With her named cleared, Deputy License Commissioner Ramona Yeager is requesting Mobile County reimburse her $40,000 for legal fees she incurred after a federal indictment on public corruption charges last year.

Courthouse Yeager, a 40-year-employee of the Mobile County License Commission, was indicted in the same probe as License Commissioner Kim Hastie. Yeager shared nine charges with Hastie related to conspiracy, wire fraud and mail fraud — all of which were tied to invoices submitted through a third-party contractor for public relations work performed in Hastie’s office in 2014.

Yeager was acquitted of all the charges against her in June. Throughout the trial, her attorney Dennis Knizley’s held a theory his client only “had a clerical involvement” in the case if any at all. In the normal course of her job, Yeager handled invoices from the PR firm Strateco the same way she would deal with invoices from any subcontractor, he said.
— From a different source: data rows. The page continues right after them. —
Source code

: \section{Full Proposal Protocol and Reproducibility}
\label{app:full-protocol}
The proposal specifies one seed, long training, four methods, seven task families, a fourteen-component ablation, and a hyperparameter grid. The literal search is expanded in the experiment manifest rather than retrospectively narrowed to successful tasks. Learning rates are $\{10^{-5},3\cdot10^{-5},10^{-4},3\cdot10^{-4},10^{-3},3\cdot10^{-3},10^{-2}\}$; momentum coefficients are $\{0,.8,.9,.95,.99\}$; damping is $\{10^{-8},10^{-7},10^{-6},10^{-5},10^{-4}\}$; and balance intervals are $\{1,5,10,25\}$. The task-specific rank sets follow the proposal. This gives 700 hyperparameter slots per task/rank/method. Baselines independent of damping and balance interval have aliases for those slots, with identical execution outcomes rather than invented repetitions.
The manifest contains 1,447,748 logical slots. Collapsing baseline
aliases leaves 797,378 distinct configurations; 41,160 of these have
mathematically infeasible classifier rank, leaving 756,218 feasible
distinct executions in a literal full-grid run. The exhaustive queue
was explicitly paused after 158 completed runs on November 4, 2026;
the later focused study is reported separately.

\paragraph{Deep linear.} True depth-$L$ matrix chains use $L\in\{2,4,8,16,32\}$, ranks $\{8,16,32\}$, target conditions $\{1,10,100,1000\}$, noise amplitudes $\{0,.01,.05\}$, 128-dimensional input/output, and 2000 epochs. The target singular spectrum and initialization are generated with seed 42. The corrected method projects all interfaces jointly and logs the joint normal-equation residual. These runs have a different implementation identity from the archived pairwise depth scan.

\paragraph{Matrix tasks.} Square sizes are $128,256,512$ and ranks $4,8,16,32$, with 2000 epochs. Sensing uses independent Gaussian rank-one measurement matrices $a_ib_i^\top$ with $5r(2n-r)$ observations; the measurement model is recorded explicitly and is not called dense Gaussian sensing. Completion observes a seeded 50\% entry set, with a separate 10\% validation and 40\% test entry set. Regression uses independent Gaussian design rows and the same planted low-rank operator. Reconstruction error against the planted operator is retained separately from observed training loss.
The scope of her work is part of the reason Yeager is requesting she and her family be reimbursed for their defense, which Mobile County Attorney Jay Ross said cost around $40,000.

“We have received a copy of a notice of claim from Mrs. Yeager and are reviewing it now,” Ross said. “She made a request for the reimbursement in the typical fashion that others that have claims against the county make.”

Ross said typically, if someone believes they have a claim for cause of action against the county government, they’re required to submit a “notice of claim” as a prerequisite to filing a lawsuit.

As of now, there’s no indication of a potential lawsuit, according to Ross.

“There is precedent under an Alabama law for governmental entities to pay those expenses,” Ross said. “I don’t what the normal course of business is because it’s the first time it’s come up for me in any venue, but there are some AG opinions out there that allow that to happen.”

Ross said a similar case occurred in Washington County, when Sheriff Richard Stringer was reimbursed $169,000 from Washington County Commission for the legal fees he incurred during a federal trial in 2013.

Stringer, who was also acquitted, was indicted in July 2013 for his alleged participation in a scheme to defraud the government by hiding the income of a jailer so the employee could continue to receive Social Security benefits.

Yeager’s letter was sent to Mobile County Administrator John Pafenbach, but it will be up to the Mobile County Commission to address the request. Lagniappe has a requested a copy of that letter, but Ross said it wouldn’t be released until the commissioners had decided how to proceed in the matter.

Ross said the Commission should address the issue sometime in the next few weeks. Commissioners said they also couldn’t comment while the matter is pending.